• _ABOUT THIS TASK_
Pull every line from the records that has the word "asset" in it.

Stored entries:

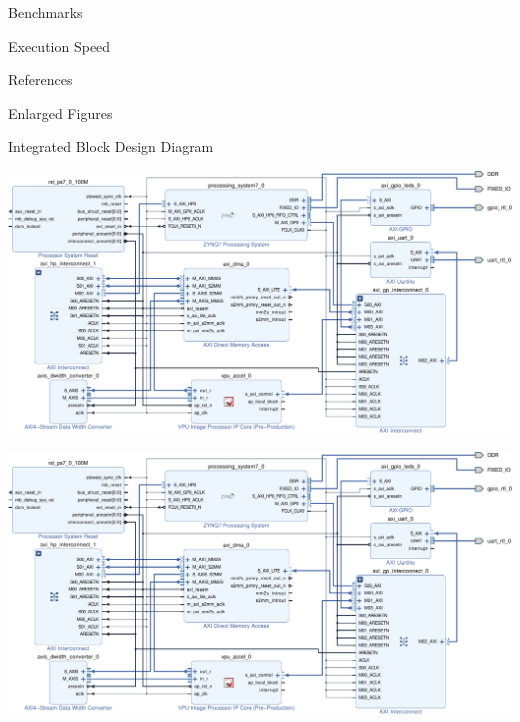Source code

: \documentclass{matthijs}
\begin{document}
\begin{hoofdstuk}{Benchmarks}
\begin{paragraaf}{Execution Speed}
		\end{paragraaf}

	\end{hoofdstuk}
	
	\begin{hoofdstuk}{References}

		\printbibliography[heading=none]

	\end{hoofdstuk}

	\begin{appendices}
		\begin{hoofdstuk}{Enlarged Figures}
			\begin{paragraaf}{Integrated Block Design Diagram}
				\vspace{1cm}

			

				\centerline{\includegraphics[angle=90, origin=c, clip, trim=12.90cm 0 0 0, width=1.25\textwidth]{hw-block-diagram-v2-crop-asset.pdf}}
				\clearpage
				\centerline{\includegraphics[angle=90, origin=c, clip, trim=0 0 16.60cm 0, width=1.25\textwidth]{hw-block-diagram-v2-crop-asset.pdf}}

			\end{paragraaf}
		\end{hoofdstuk}
	\end{appendices}

	\clearpage
	\thispagestyle{empty}
	\addtocounter{page}{-1}
	\
	\clearpage
\end{document}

• _RESPONSE TO THIS TASK_
				\centerline{\includegraphics[angle=90, origin=c, clip, trim=12.90cm 0 0 0, width=1.25\textwidth]{hw-block-diagram-v2-crop-asset.pdf}}
				\centerline{\includegraphics[angle=90, origin=c, clip, trim=0 0 16.60cm 0, width=1.25\textwidth]{hw-block-diagram-v2-crop-asset.pdf}}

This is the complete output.